Mark Lohry mlohry at gmail.com
Mon Oct 30 18:38:07 CDT 2017


Sparsity pattern binary AIJ gzipped here, should have 100^2 blocks of all
1's indicating the non-zero positions:

https://github.com/mlohry/petsc_miscellany/blob/master/jacobian_sparsity.dat.gz

Using 32 processes on 2x16-core AMD 6274, timing for MatColoringApply is
~877 seconds/~15 minutes  for MATCOLORINGJP, ~30 seconds for
MATCOLORINGGREEDY. Let me know if you can't reproduce this and I'll put
together a MWE.

MATCOLORINGID and MATCOLORINGSL both seem to work in 9 seconds, though
documentation says they're both serial?


Regarding BAIJ, neither JP nor GREEDY work, throwing "Matrix must be AIJ
for greedy coloring", so am I out of luck for using MPIBAIJ?

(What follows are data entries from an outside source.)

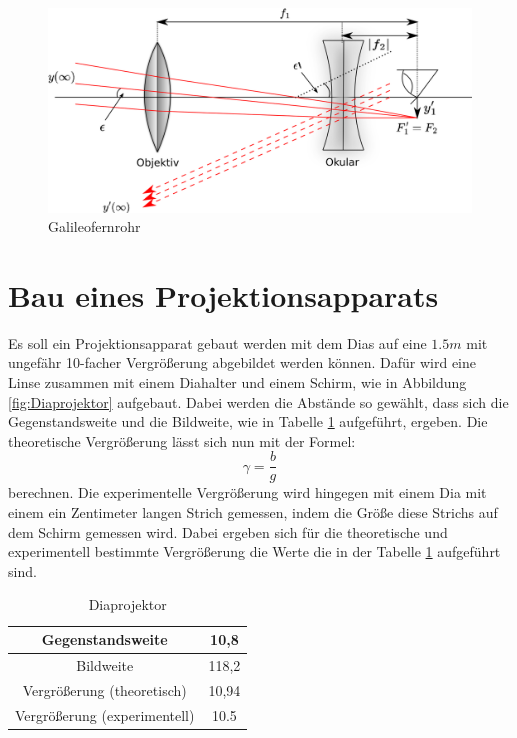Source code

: \begin{figure}
    \centering
    \includegraphics[scale=0.8]{Geometrische_Optik/Protokoll/fig/Galileofernrohr.png}
    \caption{Galileofernrohr}
    \label{fig:Galileofernrohr}
\end{figure}

\section{Bau eines Projektionsapparats}

Es soll ein Projektionsapparat gebaut werden mit dem Dias auf eine $1.5m$ mit ungefähr 10-facher Vergrößerung abgebildet werden können. Dafür wird eine Linse zusammen mit einem Diahalter und einem Schirm, wie in Abbildung \ref{fig:Diaprojektor} aufgebaut. Dabei werden die Abstände so gewählt, dass sich die Gegenstandsweite und die Bildweite, wie in Tabelle \ref{tab:Diaprojektor} aufgeführt, ergeben. Die theoretische Vergrößerung lässt sich nun mit der Formel: $$ \gamma = \frac{b}{g} $$ berechnen. Die experimentelle Vergrößerung wird hingegen mit einem Dia mit einem ein Zentimeter langen Strich gemessen, indem die Größe diese Strichs auf dem Schirm gemessen wird. Dabei ergeben sich für die theoretische und experimentell bestimmte Vergrößerung die Werte die in der Tabelle \ref{tab:Diaprojektor} aufgeführt sind.

\begin{table}[]
    \centering
    \begin{tabular}{|c|c|}
	\hline
	Gegenstandsweite & 10,8 \\
	\hline
	Bildweite & 118,2 \\
	\hline
	Vergrößerung (theoretisch) & 10,94 \\
	\hline
	Vergrößerung (experimentell) & 10.5 \\
	\hline
\end{tabular}
    \caption{Diaprojektor}
    \label{tab:Diaprojektor}
\end{table}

On Mon, Oct 30, 2017 at 3:28 PM, Smith, Barry F. <bsmith at mcs.anl.gov> wrote:

>
> > On Oct 30, 2017, at 2:23 PM, Mark Lohry <mlohry at gmail.com> wrote:
> >
> >
> >   Hmm, are those blocks dense? If so you could benefit enormously from
> using BAIJ format.
> >
> >
> > Yes they're dense blocks. Usually coupled compressible 3D NS with DG
> elements, 5 equations x order (N+1)*(N+2)*(N+3)/3 block size. So block
> sizes of 50^2 to 175^2 are typical. I'll try BAIJ; I initially set it up
> with AIJ as it seemed better supported in parallel on the linear solver
> table, but I suppose these are rather large blocks... still surprising
> performance as this was overall a pretty small system (1,536
> elements/diagonal 100^2 blocks).
>
>   Something is really wrong to get those huge times.
> >
> >
> > Could you run with -ksp_view_mat binary and send the resulting file
> called binaryoutput and we can run the coloring codes local to performance
> debug.
> >
> >
> > Will send this evening.
>
>   Thanks but send for the AIJ case, not BAIJ
>
> >
> >
> > On Mon, Oct 30, 2017 at 3:02 PM, Smith, Barry F. <bsmith at mcs.anl.gov>
> wrote:
> >
> > > On Oct 30, 2017, at 1:58 PM, Mark Lohry <mlohry at gmail.com> wrote:
> > >
> > > Hmm, metis doesn't really have anything to do with the sparsity of the
> Jacobian does it?
> > >
> > > No, I just mean I'm doing initial partitioning and parallel
> communication for the residual evaluations independently of petsc, and then
> doing a 1-to-1 mapping to the petsc solution vector. Along with manually
> setting the non-zero structure of the MPIAIJ system as in the user manual.
> I don't think there's anything wrong with the system structure as it gives
> the same correct answer as the un-preconditioned matrix-free approach.
> > >
> > > The exact system those MatColoring times came from has size (100x100)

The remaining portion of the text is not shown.